# [Information shown]
□ □ □
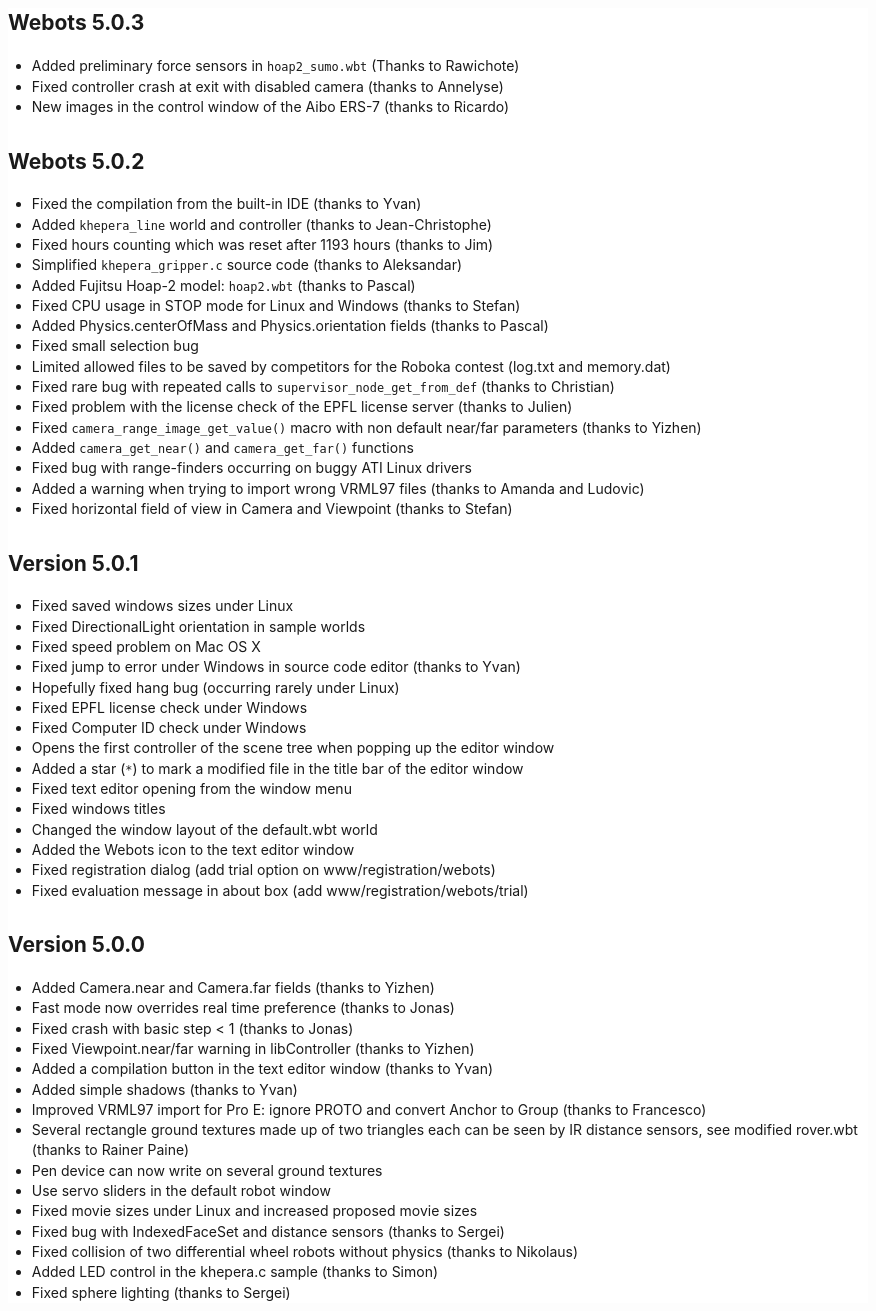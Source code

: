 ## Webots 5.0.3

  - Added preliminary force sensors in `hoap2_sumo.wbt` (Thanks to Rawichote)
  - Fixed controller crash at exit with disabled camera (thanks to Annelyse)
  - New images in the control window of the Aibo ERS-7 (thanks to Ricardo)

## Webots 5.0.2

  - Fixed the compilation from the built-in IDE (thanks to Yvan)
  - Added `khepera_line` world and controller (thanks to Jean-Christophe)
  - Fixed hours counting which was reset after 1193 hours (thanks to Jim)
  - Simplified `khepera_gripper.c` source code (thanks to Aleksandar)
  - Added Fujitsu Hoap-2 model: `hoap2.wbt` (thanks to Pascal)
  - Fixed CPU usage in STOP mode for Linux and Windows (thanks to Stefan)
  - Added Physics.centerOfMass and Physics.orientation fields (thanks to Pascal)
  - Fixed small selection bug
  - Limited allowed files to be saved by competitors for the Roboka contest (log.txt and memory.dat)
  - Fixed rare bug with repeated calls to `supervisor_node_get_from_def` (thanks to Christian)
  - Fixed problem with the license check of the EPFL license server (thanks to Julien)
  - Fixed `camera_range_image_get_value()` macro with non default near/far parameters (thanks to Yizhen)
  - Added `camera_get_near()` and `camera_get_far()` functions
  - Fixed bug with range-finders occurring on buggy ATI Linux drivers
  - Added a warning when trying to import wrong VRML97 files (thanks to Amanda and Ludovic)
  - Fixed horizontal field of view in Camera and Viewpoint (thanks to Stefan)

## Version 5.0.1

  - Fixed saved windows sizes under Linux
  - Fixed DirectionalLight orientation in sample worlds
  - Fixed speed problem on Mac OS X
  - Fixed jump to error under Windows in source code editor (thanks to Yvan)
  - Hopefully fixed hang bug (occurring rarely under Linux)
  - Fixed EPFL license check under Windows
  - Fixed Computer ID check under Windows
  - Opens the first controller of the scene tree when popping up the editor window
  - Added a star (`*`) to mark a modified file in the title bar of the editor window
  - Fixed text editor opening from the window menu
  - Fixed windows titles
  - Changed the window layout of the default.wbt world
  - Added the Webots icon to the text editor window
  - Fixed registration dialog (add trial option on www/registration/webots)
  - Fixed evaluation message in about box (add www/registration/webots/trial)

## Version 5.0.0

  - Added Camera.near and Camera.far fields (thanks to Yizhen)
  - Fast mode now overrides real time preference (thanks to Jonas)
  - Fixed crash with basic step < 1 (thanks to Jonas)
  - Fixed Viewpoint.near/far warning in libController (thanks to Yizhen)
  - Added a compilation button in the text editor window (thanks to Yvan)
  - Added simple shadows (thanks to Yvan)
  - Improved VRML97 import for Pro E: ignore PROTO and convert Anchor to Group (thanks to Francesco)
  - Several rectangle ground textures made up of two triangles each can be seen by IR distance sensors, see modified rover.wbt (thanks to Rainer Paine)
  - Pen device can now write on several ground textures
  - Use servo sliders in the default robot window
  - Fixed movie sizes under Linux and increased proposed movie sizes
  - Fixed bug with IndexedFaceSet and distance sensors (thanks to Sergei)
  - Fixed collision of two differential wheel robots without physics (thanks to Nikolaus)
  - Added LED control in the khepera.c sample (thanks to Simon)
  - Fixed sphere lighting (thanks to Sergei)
□ □ □
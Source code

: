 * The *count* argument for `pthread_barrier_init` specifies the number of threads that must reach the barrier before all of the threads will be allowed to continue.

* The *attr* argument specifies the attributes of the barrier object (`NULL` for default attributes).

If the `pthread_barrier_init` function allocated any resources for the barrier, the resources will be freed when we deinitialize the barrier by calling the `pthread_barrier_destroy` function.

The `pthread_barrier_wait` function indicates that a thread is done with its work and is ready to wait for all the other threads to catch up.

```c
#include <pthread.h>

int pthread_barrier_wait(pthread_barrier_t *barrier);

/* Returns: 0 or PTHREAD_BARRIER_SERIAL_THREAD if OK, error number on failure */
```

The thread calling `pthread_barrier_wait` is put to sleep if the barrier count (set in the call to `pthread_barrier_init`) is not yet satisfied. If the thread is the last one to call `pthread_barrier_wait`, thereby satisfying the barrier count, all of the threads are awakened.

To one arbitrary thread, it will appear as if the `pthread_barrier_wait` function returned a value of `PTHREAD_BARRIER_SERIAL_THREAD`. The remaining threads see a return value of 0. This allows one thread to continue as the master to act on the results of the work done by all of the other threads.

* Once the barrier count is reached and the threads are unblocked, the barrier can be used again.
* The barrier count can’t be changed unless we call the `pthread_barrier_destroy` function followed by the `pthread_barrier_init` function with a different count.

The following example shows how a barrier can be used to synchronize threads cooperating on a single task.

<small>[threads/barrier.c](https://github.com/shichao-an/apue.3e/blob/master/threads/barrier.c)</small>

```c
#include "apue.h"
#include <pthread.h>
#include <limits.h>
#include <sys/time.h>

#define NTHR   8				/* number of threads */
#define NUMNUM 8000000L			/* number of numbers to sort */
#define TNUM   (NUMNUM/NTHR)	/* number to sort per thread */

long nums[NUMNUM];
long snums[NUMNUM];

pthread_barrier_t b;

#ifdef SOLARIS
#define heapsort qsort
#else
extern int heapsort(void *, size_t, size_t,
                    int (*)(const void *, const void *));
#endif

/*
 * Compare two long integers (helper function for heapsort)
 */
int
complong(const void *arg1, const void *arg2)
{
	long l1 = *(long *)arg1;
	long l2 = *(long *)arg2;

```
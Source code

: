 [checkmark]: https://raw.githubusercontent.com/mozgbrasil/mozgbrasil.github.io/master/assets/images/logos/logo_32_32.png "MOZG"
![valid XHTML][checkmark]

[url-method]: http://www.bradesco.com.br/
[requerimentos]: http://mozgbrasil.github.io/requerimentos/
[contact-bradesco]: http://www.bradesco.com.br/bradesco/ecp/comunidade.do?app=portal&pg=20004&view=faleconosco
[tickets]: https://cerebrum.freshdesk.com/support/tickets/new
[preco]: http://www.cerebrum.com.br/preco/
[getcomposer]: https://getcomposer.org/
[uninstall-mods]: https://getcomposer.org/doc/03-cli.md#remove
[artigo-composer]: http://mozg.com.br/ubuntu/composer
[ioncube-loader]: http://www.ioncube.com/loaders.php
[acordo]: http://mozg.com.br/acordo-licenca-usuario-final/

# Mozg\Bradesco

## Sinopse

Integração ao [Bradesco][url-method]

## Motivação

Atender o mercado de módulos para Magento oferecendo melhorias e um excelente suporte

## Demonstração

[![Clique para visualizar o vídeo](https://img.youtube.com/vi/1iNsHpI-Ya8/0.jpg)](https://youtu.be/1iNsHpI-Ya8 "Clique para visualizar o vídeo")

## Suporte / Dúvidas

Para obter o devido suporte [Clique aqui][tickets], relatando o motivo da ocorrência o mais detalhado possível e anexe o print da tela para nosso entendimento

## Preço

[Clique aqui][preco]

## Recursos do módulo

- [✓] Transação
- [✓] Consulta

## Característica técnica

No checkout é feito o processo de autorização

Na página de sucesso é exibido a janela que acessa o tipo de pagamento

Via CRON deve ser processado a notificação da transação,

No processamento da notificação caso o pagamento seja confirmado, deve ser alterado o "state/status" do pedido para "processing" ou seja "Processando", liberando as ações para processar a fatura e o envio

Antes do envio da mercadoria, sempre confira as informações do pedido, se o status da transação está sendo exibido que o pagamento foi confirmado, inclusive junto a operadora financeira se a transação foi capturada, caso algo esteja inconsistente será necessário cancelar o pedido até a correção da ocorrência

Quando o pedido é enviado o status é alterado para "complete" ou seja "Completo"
□ □ □
# [Action item]
For the lines above, output exactly those from the line containing "- Fixed movie" through the line containing "- Fixed sphere lighting (thanks to Sergei)", and skip the others.

# [Answer to this task]
  - Fixed movie sizes under Linux and increased proposed movie sizes
  - Fixed bug with IndexedFaceSet and distance sensors (thanks to Sergei)
  - Fixed collision of two differential wheel robots without physics (thanks to Nikolaus)
  - Added LED control in the khepera.c sample (thanks to Simon)
  - Fixed sphere lighting (thanks to Sergei)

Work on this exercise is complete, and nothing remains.